Re: [PATCH 2/6] x86/entry/64: Convert SYSRET validation tests to C

From: Brian Gerst
Date: Tue Jul 18 2023 - 11:47:13 EST


On Tue, Jul 18, 2023 at 11:21 AM Brian Gerst <brgerst@xxxxxxxxx> wrote:
>
> On Tue, Jul 18, 2023 at 10:49 AM Mika Penttilä <mpenttil@xxxxxxxxxx> wrote:
> >
> >
> >
> > On 18.7.2023 17.25, Brian Gerst wrote:
> > > On Tue, Jul 18, 2023 at 10:17 AM Mika Penttilä <mpenttil@xxxxxxxxxx> wrote:
> > >>
> > >> Hi,
> > >>
> > >>
> > >> On 18.7.2023 16.44, Brian Gerst wrote:
> > >>> Signed-off-by: Brian Gerst <brgerst@xxxxxxxxx>
> > >>> ---
> > >>> arch/x86/entry/common.c | 50 ++++++++++++++++++++++++++++++-
> > >>> arch/x86/entry/entry_64.S | 55 ++--------------------------------
> > >>> arch/x86/include/asm/syscall.h | 2 +-
> > >>> 3 files changed, 52 insertions(+), 55 deletions(-)
> > >>>
> > >>> diff --git a/arch/x86/entry/common.c b/arch/x86/entry/common.c
> > >>> index 6c2826417b33..afe79c3f1c5b 100644
> > >>> --- a/arch/x86/entry/common.c
> > >>> +++ b/arch/x86/entry/common.c
> > >>> @@ -70,8 +70,12 @@ static __always_inline bool do_syscall_x32(struct pt_regs *regs, int nr)
> > >>> return false;
> > >>> }
> > >>>
> > >>> -__visible noinstr void do_syscall_64(struct pt_regs *regs, int nr)
> > >>> +/* Returns true to return using SYSRET, or false to use IRET */
> > >>> +__visible noinstr bool do_syscall_64(struct pt_regs *regs, int nr)
> > >>> {
> > >>> + long rip;
> > >>> + unsigned int shift_rip;
> > >>> +
> > >>> add_random_kstack_offset();
> > >>> nr = syscall_enter_from_user_mode(regs, nr);
> > >>>
> > >>> @@ -84,6 +88,50 @@ __visible noinstr void do_syscall_64(struct pt_regs *regs, int nr)
> > >>>
> > >>> instrumentation_end();
> > >>> syscall_exit_to_user_mode(regs);
> > >>> +
> > >>> + /*
> > >>> + * Check that the register state is valid for using SYSRET to exit
> > >>> + * to userspace.

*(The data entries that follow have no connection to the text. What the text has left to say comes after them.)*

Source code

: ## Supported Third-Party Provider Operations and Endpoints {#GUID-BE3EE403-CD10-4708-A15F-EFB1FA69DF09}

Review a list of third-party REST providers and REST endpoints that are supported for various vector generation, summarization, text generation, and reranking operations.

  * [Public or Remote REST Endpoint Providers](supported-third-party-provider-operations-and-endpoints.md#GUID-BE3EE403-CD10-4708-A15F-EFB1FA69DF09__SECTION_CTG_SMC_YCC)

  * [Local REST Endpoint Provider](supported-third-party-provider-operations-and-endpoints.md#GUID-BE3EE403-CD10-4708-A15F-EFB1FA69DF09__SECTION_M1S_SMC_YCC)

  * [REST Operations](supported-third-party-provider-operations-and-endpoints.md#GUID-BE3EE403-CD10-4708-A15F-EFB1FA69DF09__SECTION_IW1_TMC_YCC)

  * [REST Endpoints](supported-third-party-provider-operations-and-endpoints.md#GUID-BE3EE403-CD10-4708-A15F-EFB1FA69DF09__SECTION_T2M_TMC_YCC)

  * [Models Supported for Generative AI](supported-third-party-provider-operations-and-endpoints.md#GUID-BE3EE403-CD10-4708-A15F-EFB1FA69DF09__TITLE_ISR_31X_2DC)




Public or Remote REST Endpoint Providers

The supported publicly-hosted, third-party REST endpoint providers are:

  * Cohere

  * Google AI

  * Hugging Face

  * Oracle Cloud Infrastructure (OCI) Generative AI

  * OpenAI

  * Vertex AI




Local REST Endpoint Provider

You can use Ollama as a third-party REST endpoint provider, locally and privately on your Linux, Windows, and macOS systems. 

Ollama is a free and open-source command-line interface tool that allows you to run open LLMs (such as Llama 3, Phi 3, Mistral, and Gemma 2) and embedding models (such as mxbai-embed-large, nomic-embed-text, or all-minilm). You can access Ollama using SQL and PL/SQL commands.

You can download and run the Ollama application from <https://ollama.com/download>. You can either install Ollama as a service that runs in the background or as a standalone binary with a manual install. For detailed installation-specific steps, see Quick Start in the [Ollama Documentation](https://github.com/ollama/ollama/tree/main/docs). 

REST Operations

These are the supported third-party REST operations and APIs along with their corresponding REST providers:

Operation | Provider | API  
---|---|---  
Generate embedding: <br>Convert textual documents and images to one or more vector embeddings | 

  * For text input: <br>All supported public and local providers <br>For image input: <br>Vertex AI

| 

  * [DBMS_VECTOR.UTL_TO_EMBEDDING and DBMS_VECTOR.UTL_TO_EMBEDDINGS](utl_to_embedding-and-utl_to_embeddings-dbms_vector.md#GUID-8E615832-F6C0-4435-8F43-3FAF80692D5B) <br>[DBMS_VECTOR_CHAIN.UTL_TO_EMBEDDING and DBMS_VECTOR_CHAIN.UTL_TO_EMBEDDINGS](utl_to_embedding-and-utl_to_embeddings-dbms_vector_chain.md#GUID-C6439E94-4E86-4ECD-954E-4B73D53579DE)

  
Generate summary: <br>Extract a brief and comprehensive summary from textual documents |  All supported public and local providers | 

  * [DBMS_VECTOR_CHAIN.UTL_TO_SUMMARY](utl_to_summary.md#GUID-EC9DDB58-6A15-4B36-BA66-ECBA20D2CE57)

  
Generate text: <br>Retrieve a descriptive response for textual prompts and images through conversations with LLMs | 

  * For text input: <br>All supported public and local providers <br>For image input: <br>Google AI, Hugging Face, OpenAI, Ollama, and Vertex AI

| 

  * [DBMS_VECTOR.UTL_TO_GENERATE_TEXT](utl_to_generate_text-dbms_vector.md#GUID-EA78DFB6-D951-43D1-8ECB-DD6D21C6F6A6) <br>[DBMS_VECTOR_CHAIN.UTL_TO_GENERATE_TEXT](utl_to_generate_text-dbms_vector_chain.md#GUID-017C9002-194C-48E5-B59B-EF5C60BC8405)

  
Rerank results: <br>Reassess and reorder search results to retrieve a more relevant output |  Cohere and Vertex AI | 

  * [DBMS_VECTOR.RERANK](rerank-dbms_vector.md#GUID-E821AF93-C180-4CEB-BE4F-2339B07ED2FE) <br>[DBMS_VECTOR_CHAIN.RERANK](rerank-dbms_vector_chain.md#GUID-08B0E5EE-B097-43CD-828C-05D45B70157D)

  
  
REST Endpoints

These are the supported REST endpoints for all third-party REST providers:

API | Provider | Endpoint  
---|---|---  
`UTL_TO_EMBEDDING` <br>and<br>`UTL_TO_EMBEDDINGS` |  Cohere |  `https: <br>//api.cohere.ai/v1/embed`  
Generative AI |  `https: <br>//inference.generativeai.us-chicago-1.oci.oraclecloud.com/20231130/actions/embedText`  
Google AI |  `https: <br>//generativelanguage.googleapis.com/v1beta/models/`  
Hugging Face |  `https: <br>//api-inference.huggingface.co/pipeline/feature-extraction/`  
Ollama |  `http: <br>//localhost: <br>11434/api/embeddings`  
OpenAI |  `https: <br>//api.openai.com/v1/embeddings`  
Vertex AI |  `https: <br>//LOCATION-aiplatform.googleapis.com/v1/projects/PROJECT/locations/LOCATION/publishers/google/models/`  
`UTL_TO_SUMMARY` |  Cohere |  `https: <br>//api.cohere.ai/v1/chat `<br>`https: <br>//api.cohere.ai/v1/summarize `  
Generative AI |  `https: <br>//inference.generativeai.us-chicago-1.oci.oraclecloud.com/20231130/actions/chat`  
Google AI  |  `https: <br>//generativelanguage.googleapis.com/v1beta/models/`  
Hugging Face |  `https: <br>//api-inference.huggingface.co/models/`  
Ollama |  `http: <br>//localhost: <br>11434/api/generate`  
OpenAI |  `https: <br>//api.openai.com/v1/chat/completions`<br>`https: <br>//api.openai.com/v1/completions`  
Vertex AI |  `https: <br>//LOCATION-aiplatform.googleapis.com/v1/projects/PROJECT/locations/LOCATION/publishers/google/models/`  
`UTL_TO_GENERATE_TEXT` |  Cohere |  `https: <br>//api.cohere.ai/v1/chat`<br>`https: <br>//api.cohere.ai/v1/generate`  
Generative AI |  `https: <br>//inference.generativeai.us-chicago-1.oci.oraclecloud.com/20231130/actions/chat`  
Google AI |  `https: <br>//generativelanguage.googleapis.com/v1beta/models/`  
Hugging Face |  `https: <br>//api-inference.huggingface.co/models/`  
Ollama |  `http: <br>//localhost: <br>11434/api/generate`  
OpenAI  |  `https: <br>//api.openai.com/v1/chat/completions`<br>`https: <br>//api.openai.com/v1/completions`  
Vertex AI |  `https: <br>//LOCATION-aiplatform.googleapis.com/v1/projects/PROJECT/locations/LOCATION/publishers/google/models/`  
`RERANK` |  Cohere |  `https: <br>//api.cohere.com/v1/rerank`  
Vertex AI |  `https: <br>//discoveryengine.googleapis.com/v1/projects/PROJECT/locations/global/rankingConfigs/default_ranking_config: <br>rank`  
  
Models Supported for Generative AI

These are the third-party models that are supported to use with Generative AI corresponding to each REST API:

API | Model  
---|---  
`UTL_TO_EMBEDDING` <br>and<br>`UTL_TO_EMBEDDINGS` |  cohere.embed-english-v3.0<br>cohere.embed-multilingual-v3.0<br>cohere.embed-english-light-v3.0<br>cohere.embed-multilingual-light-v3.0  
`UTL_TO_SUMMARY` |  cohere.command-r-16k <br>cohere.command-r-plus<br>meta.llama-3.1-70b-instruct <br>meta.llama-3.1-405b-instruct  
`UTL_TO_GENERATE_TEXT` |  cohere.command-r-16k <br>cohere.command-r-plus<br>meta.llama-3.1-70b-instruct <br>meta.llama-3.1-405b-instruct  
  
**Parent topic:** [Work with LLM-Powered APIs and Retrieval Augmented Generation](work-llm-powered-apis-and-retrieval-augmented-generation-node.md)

Otherwise use the slower but fully capable IRET
> > >>> + * exit path.
> > >>> + */
> > >>> +
> > >>> + /* XEN PV guests always use IRET path */
> > >>> + if (cpu_feature_enabled(X86_FEATURE_XENPV))
> > >>> + return false;
> > >>> +
> > >>> + /* SYSRET requires RCX == RIP and R11 == EFLAGS */
> > >>> + if (unlikely(regs->cx != regs->ip || regs->r11 != regs->flags))
> > >>> + return false;
> > >>> +
> > >>> + /* CS and SS must match the values set in MSR_STAR */
> > >>> + if (unlikely(regs->cs != __USER_CS || regs->ss != __USER_DS))
> > >>> + return false;
> > >>> +
> > >>> + /*
> > >>> + * On Intel CPUs, SYSRET with non-canonical RCX/RIP will #GP
> > >>> + * in kernel space. This essentially lets the user take over
> > >>> + * the kernel, since userspace controls RSP.
> > >>> + *
> > >>> + * Change top bits to match most significant bit (47th or 56th bit
> > >>> + * depending on paging mode) in the address.
> > >>> + */
> > >>> + shift_rip = (64 - __VIRTUAL_MASK_SHIFT + 1);
> > >>
> > >> Should this be:
> > >>
> > >> shift_rip = (64 - __VIRTUAL_MASK_SHIFT - 1);
> > >> ?
> > >
> > > I removed a set of parentheses, which switched the sign from -1 to +1.
> > > I could put it back if that's less confusing.
> > >
> >
> > I mean isn't it supposed to be:
> > shift_rip = (64 - 48) for 4 level, now it's
> > shift_rip = (64 - 46)
> >
> > __VIRTUAL_MASK_SHIFT == 47

My apologies, you were right. I've been sitting on this series for a
while and finally got around to posting it and didn't catch that
error.

>
> Original:
> (64 - (47 + 1)) = (64 - 48) = 16
>
> c5: 48 c1 e1 10 shl $0x10,%rcx
> c9: 48 c1 f9 10 sar $0x10,%rcx

This was wrong. I hastily compiled this after I had reverted to the
original formula.

> New:
> (64 - 47 - 1) = (17 - 1) = 16
>
> 18b: b9 10 00 00 00 mov $0x10,%ecx
> 193: 48 d3 e2 shl %cl,%rdx
> 196: 48 d3 fa sar %cl,%rdx
>
> Anyways, I'll switch it back to the original formula. I'm not going
> to argue any more about basic math.

I'll send a v2 later after any more feedback. Thanks.

Brian Gerst